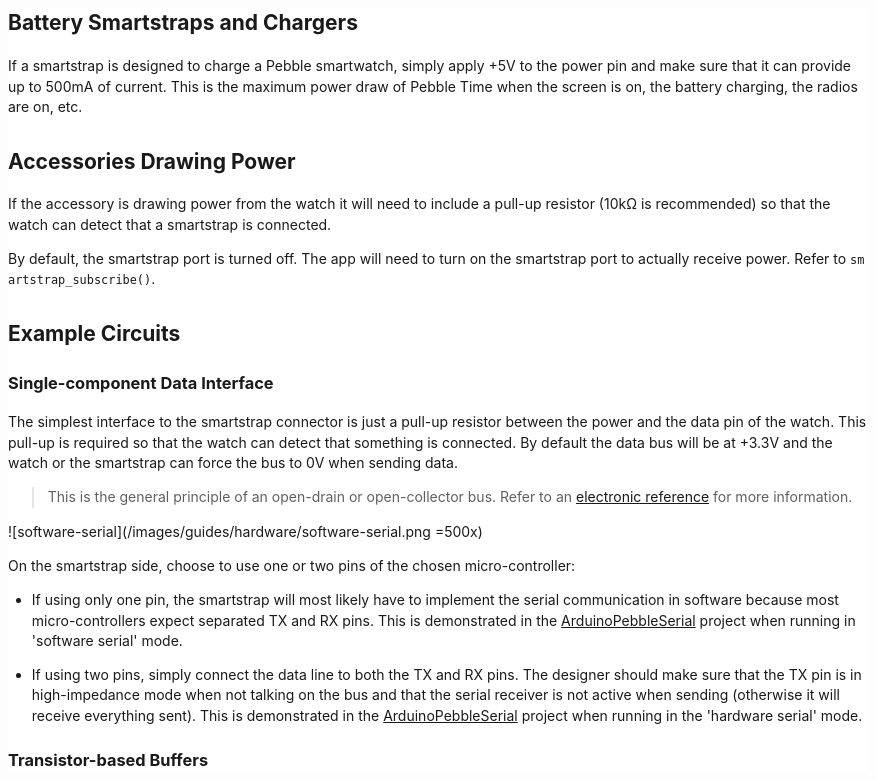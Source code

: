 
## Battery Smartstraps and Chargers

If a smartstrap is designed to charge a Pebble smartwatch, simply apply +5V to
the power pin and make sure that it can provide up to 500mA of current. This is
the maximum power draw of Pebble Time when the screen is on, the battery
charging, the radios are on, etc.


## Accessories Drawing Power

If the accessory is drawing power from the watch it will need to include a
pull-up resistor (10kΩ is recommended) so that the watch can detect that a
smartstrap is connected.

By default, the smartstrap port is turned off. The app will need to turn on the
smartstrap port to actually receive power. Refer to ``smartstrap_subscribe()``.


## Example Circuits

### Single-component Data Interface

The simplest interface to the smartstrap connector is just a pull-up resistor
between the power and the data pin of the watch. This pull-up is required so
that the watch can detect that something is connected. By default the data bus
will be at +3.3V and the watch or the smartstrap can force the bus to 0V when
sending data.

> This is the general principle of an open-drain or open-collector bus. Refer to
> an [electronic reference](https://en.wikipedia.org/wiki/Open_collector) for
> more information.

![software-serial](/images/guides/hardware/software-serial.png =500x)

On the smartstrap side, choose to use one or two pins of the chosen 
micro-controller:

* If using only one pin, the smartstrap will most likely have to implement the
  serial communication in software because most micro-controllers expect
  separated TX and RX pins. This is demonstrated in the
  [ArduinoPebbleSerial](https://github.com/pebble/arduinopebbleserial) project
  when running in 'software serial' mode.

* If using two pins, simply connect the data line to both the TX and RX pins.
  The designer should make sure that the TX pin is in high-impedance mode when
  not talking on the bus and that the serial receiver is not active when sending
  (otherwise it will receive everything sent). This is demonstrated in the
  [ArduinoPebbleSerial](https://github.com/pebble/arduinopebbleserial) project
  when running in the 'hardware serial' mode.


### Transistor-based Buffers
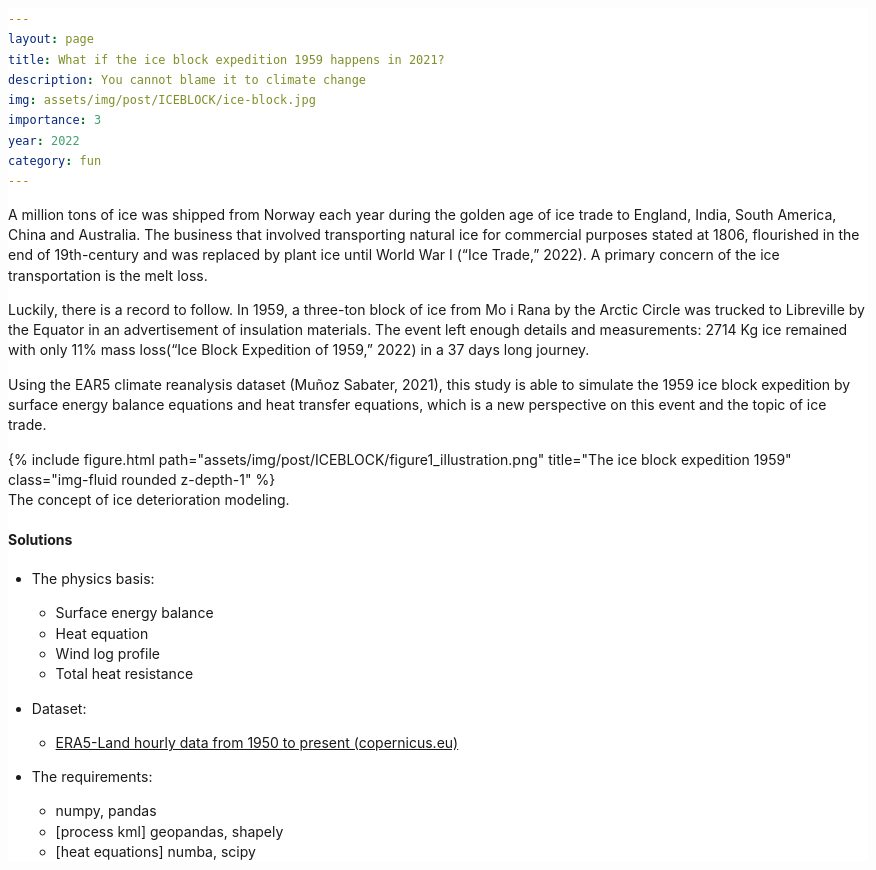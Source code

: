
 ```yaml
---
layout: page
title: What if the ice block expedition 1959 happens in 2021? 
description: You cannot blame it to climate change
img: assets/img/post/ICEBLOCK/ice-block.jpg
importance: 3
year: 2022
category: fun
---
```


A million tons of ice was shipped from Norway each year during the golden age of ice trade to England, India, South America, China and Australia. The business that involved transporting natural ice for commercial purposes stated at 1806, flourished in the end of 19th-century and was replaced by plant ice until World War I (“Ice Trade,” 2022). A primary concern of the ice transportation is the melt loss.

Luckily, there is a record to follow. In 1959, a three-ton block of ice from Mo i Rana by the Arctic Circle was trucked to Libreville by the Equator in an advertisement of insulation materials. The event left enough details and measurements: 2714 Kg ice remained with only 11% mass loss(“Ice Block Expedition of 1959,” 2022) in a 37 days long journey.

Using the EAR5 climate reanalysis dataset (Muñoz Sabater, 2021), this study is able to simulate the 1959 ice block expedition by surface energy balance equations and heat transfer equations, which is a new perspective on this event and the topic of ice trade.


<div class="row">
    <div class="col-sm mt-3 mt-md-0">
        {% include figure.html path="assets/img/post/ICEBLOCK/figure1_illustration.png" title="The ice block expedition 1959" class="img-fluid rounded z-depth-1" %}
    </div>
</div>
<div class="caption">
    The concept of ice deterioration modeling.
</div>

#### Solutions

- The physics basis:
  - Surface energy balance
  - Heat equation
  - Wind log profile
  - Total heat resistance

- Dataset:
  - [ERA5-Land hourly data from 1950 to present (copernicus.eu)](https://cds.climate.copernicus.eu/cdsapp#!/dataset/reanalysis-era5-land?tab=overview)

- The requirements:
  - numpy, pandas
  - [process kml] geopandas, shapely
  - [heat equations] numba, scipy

***

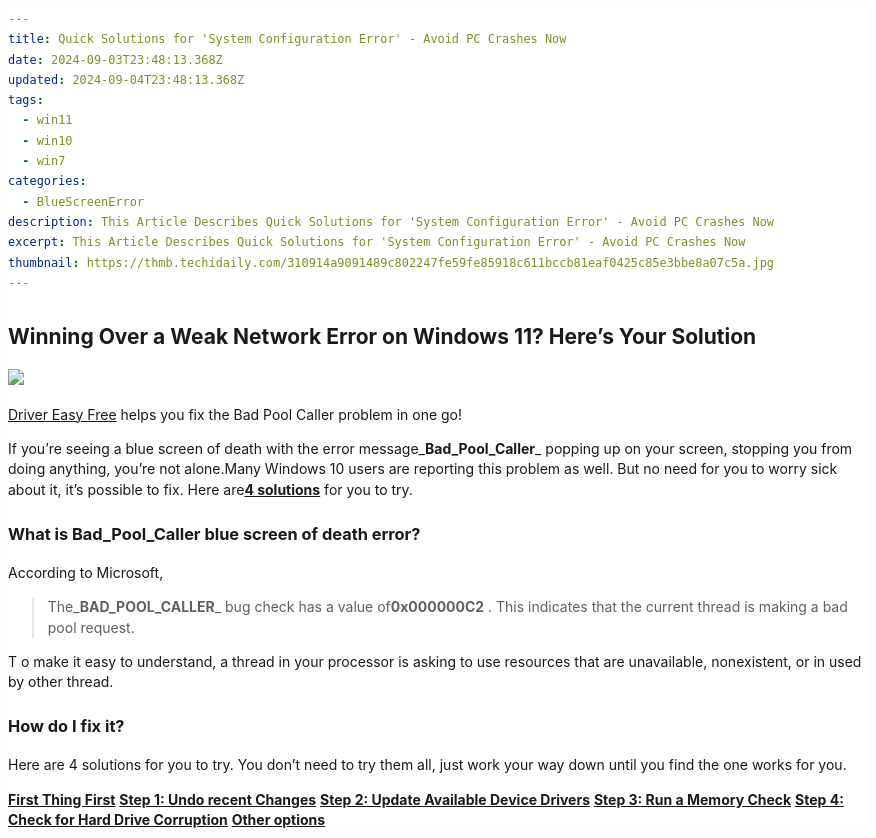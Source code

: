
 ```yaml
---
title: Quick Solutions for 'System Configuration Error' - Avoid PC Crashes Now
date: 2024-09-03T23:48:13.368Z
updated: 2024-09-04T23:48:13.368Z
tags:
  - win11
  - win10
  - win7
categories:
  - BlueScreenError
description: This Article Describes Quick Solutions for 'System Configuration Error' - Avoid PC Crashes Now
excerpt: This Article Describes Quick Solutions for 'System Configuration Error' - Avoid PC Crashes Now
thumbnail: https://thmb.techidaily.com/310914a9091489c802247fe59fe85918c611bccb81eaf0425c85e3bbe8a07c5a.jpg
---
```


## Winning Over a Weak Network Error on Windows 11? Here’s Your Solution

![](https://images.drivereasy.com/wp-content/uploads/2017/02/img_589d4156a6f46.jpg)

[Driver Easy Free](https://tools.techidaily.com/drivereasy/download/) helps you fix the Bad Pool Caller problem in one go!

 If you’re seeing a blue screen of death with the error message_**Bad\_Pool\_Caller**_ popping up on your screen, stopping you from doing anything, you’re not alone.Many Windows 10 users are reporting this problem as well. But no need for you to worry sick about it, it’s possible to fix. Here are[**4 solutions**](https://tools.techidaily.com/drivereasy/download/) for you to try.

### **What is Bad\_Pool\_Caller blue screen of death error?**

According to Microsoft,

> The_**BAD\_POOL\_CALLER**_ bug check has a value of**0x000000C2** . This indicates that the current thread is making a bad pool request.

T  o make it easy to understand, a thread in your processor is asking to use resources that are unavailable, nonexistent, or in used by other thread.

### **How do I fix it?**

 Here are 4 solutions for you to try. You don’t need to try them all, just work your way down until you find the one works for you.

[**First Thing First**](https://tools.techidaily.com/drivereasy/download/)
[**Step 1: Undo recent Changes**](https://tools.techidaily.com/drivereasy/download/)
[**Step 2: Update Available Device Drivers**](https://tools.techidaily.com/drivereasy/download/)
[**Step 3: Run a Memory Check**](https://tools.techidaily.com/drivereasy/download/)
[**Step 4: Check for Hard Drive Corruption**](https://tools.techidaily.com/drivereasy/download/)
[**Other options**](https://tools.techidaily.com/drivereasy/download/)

***

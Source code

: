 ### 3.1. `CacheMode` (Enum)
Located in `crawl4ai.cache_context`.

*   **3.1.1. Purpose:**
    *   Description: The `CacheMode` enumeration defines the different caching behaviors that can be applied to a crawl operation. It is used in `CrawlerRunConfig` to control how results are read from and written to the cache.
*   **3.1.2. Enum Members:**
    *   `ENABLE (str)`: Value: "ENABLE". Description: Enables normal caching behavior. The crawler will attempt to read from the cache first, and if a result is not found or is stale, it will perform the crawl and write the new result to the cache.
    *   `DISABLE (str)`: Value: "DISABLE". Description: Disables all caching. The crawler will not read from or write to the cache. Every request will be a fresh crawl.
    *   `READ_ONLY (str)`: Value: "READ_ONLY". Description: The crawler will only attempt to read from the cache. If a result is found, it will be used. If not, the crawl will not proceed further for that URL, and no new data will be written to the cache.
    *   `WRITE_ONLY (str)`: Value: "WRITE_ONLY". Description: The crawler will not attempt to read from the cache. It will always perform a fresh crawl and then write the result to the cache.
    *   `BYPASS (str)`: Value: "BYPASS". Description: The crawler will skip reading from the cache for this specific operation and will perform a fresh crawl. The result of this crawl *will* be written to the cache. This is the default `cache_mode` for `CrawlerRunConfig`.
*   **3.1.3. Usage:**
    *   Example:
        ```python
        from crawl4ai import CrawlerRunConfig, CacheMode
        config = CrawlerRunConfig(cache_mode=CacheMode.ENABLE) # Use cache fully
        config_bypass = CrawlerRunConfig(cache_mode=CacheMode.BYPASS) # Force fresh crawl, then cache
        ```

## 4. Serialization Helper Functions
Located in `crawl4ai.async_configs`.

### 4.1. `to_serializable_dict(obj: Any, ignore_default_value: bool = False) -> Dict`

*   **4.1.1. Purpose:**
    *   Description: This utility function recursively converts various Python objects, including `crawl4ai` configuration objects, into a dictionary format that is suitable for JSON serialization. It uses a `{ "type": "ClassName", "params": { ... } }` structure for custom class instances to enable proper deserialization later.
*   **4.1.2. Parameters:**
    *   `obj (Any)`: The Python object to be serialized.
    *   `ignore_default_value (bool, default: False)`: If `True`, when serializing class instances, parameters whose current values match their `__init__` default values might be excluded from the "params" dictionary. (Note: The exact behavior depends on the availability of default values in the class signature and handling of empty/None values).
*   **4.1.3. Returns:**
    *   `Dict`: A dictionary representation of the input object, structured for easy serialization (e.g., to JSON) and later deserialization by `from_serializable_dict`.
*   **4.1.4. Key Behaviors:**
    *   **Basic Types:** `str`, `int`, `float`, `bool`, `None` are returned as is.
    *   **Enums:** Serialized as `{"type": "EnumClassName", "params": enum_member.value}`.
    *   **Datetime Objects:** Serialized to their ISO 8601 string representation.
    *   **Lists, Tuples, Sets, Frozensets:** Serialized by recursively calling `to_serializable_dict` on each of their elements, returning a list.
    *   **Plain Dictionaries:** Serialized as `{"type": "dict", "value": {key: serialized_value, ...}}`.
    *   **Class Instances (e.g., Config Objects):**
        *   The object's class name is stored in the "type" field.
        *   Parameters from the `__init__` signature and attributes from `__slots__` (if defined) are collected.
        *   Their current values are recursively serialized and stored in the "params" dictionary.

***

- _AIM OF THE TASK_:
What belongs in the answer is each line from the listing above that contains "ICEBLOCK".

- _WRITTEN RESPONSE_:
img: assets/img/post/ICEBLOCK/ice-block.jpg
        {% include figure.html path="assets/img/post/ICEBLOCK/figure1_illustration.png" title="The ice block expedition 1959" class="img-fluid rounded z-depth-1" %}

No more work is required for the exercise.